Since every point of \(\mathbb {H}\) is equivalent to at least one point in \(\mathcal {F}^{\,{{{||}}}}_{{{{\square }}}}\) under the theta subgroup of the modular group on the upper half-plane, this representation carries over in modified form to all of \(\mathbb {H}\) via the identity recorded by Berndt. The logarithms of the related Jacobi theta functions \(\varTheta _{4}\) and \(\varTheta _{2}\) may be conveniently expressed in terms of \(\log \varTheta _{3}\) via functional equations, and hence get controlled as well. Our approach is based on a study of the logarithm of the Gauss hypergeometric function for a specific choice of the parameters. This has connections with the study of the universally starlike mappings introduced by Ruscheweyh, Salinas, and Sugawa.

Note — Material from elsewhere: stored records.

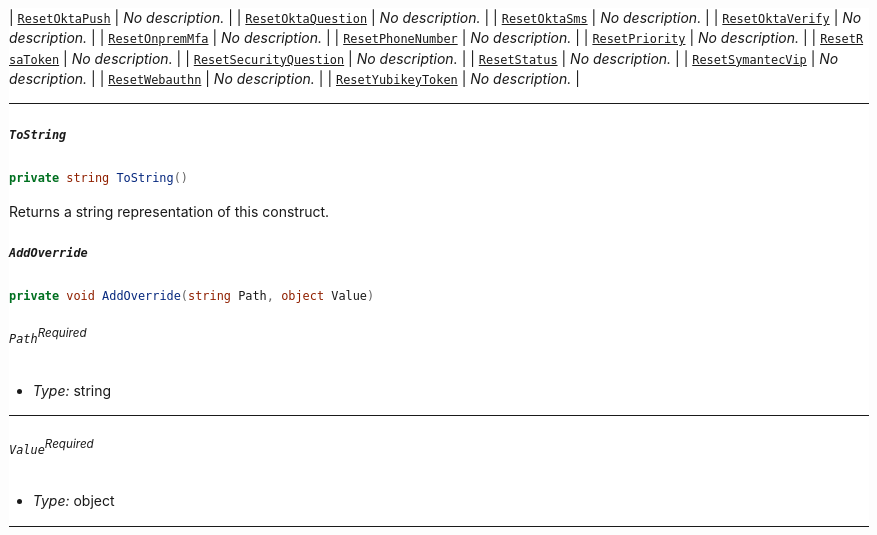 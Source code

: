 | <code><a href="#@cdktf/provider-okta.policyMfa.PolicyMfa.resetOktaPush">ResetOktaPush</a></code> | *No description.* |
| <code><a href="#@cdktf/provider-okta.policyMfa.PolicyMfa.resetOktaQuestion">ResetOktaQuestion</a></code> | *No description.* |
| <code><a href="#@cdktf/provider-okta.policyMfa.PolicyMfa.resetOktaSms">ResetOktaSms</a></code> | *No description.* |
| <code><a href="#@cdktf/provider-okta.policyMfa.PolicyMfa.resetOktaVerify">ResetOktaVerify</a></code> | *No description.* |
| <code><a href="#@cdktf/provider-okta.policyMfa.PolicyMfa.resetOnpremMfa">ResetOnpremMfa</a></code> | *No description.* |
| <code><a href="#@cdktf/provider-okta.policyMfa.PolicyMfa.resetPhoneNumber">ResetPhoneNumber</a></code> | *No description.* |
| <code><a href="#@cdktf/provider-okta.policyMfa.PolicyMfa.resetPriority">ResetPriority</a></code> | *No description.* |
| <code><a href="#@cdktf/provider-okta.policyMfa.PolicyMfa.resetRsaToken">ResetRsaToken</a></code> | *No description.* |
| <code><a href="#@cdktf/provider-okta.policyMfa.PolicyMfa.resetSecurityQuestion">ResetSecurityQuestion</a></code> | *No description.* |
| <code><a href="#@cdktf/provider-okta.policyMfa.PolicyMfa.resetStatus">ResetStatus</a></code> | *No description.* |
| <code><a href="#@cdktf/provider-okta.policyMfa.PolicyMfa.resetSymantecVip">ResetSymantecVip</a></code> | *No description.* |
| <code><a href="#@cdktf/provider-okta.policyMfa.PolicyMfa.resetWebauthn">ResetWebauthn</a></code> | *No description.* |
| <code><a href="#@cdktf/provider-okta.policyMfa.PolicyMfa.resetYubikeyToken">ResetYubikeyToken</a></code> | *No description.* |

---

##### `ToString` <a name="ToString" id="@cdktf/provider-okta.policyMfa.PolicyMfa.toString"></a>

```csharp
private string ToString()
```

Returns a string representation of this construct.

##### `AddOverride` <a name="AddOverride" id="@cdktf/provider-okta.policyMfa.PolicyMfa.addOverride"></a>

```csharp
private void AddOverride(string Path, object Value)
```

###### `Path`<sup>Required</sup> <a name="Path" id="@cdktf/provider-okta.policyMfa.PolicyMfa.addOverride.parameter.path"></a>

- *Type:* string

---

###### `Value`<sup>Required</sup> <a name="Value" id="@cdktf/provider-okta.policyMfa.PolicyMfa.addOverride.parameter.value"></a>

- *Type:* object

---
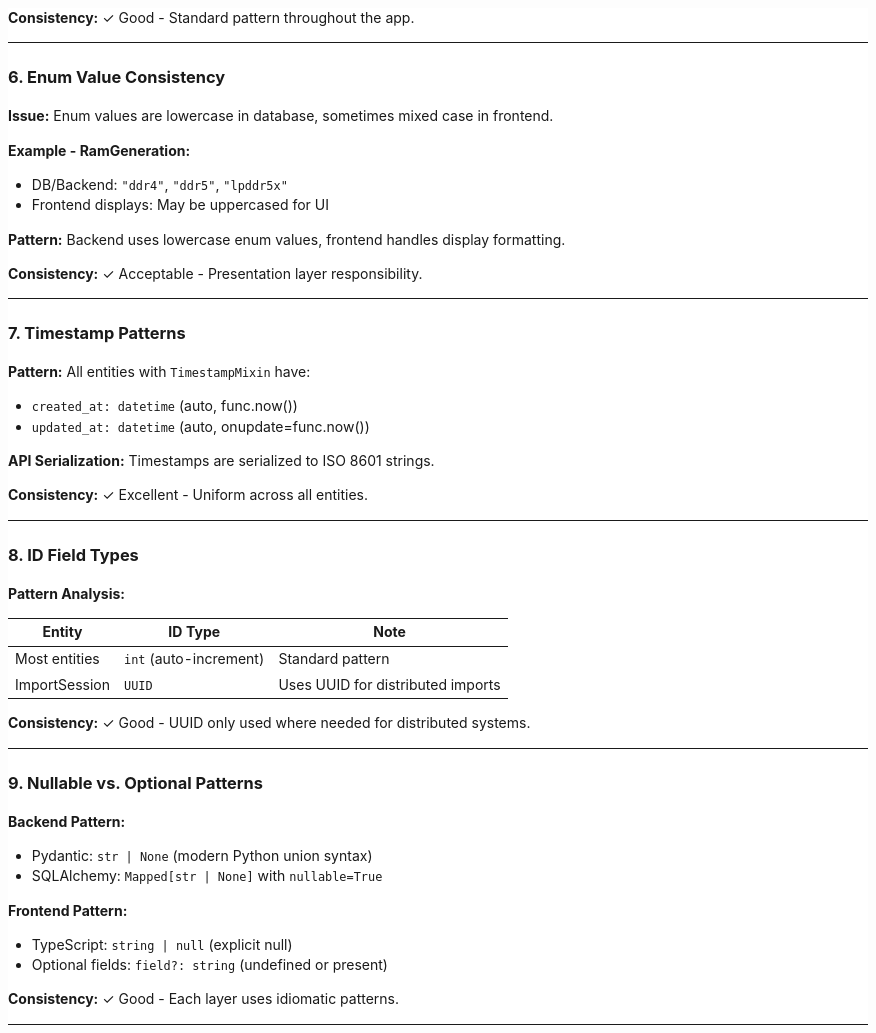 **Consistency:** ✓ Good - Standard pattern throughout the app.

---

### 6. Enum Value Consistency

**Issue:** Enum values are lowercase in database, sometimes mixed case in frontend.

**Example - RamGeneration:**
- DB/Backend: `"ddr4"`, `"ddr5"`, `"lpddr5x"`
- Frontend displays: May be uppercased for UI

**Pattern:** Backend uses lowercase enum values, frontend handles display formatting.

**Consistency:** ✓ Acceptable - Presentation layer responsibility.

---

### 7. Timestamp Patterns

**Pattern:** All entities with `TimestampMixin` have:
- `created_at: datetime` (auto, func.now())
- `updated_at: datetime` (auto, onupdate=func.now())

**API Serialization:** Timestamps are serialized to ISO 8601 strings.

**Consistency:** ✓ Excellent - Uniform across all entities.

---

### 8. ID Field Types

**Pattern Analysis:**

| Entity | ID Type | Note |
|--------|---------|------|
| Most entities | `int` (auto-increment) | Standard pattern |
| ImportSession | `UUID` | Uses UUID for distributed imports |

**Consistency:** ✓ Good - UUID only used where needed for distributed systems.

---

### 9. Nullable vs. Optional Patterns

**Backend Pattern:**
- Pydantic: `str | None` (modern Python union syntax)
- SQLAlchemy: `Mapped[str | None]` with `nullable=True`

**Frontend Pattern:**
- TypeScript: `string | null` (explicit null)
- Optional fields: `field?: string` (undefined or present)

**Consistency:** ✓ Good - Each layer uses idiomatic patterns.

---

令\（\ varTheta _ {3}（z）：= \ sum \ nolimits _ {n \ in \ mathbb {Z}} \ exp（\ mathrm {i} \ pi n ^ 2 z）\）为标准Jacobi theta函数，在上半平面是全纯的且无零\（\ mathbb {H}：= \ {z \ in \ mathbb {C} \，| \，\，\ mathrm {{Im}} \ ，z> 0 \} \），并沿正虚轴\（\ mathrm {i} \ mathbb {R} _ {> 0} \）取正值，其中\（\ mathbb {R} _ {> 0}：=（0，+ \ infty）\）。我们定义其对数\（\ log \ varTheta _3（z）\），该对数由以下要求唯一确定：在\（\ mathbb {H} \）中应为全纯，而在\（\ mathrm {i}中应为实值\ mathbb {R} _ {> 0} \）。我们推导了当z属于双曲四边形时\（\ log \ varTheta _ {3}（z）\）

由于\（\ mathbb {H} \）的每个点至少等于\（\ mathcal {F} ^ {\，{{{||}}}} __ {{{{\ square}} }} \）在上半平面的模块化组的theta子组下，该表示形式通过Berndt记录的身份以修改后的形式延续到\（\ mathbb {H} \）的所有形式。相关的Jacobi theta函数\（\ varTheta _ {4} \）和\（\ varTheta _ {2} \）的对数可以方便地用\（\ log \ varTheta _ {3} \）表示。通过功能方程，因此也可以得到控制。我们的方法基于对高斯超几何函数的对数的研究，用于特定的参数选择。这与Ruscheweyh，Salinas和Sugawa引入的普遍星状图的研究有关。